The {\tt \$mem} cell provides the following parameters:
\begin{itemize}
\item \B{MEMID} \\
The name of the original RTLIL::Memory object that became this {\tt \$mem} cell.
\item \B{SIZE} \\
The number of words in the memory.
\item \B{ABITS} \\
The number of address bits.
\item \B{WIDTH} \\
The number of data bits per word.
\item \B{RD\_PORTS} \\
The number of read ports on this memory cell.
\item \B{RD\_CLK\_ENABLE} \\
This parameter is \B{RD\_PORTS} bits wide, containing a clock enable bit for each read port.
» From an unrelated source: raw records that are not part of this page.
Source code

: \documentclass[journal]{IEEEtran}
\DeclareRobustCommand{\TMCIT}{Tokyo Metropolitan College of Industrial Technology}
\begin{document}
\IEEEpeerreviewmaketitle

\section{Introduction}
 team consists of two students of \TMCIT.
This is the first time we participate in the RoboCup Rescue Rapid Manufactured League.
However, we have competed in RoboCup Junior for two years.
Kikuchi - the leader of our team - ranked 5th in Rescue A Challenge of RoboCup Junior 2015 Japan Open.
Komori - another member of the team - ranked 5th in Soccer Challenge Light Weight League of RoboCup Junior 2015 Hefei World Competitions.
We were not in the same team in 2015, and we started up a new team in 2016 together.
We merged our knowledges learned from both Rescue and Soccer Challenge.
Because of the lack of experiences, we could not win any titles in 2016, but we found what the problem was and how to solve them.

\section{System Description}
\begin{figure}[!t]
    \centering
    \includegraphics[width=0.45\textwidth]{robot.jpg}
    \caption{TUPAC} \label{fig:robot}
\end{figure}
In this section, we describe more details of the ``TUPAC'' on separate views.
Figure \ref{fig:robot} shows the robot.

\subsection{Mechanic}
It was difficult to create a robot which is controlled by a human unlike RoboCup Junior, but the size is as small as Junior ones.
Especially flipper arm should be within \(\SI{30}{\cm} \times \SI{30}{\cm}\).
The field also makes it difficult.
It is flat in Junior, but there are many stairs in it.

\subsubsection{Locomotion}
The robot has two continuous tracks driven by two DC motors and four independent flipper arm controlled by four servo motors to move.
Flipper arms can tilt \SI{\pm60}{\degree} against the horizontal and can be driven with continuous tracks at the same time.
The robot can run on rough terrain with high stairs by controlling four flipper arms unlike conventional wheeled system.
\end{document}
\item \B{RD\_CLK\_POLARITY} \\
This parameter is \B{RD\_PORTS} bits wide, containing a clock polarity bit for each read port.
\item \B{WR\_PORTS} \\
The number of write ports on this memory cell.
\item \B{WR\_CLK\_ENABLE} \\
This parameter is \B{WR\_PORTS} bits wide, containing a clock enable bit for each write port.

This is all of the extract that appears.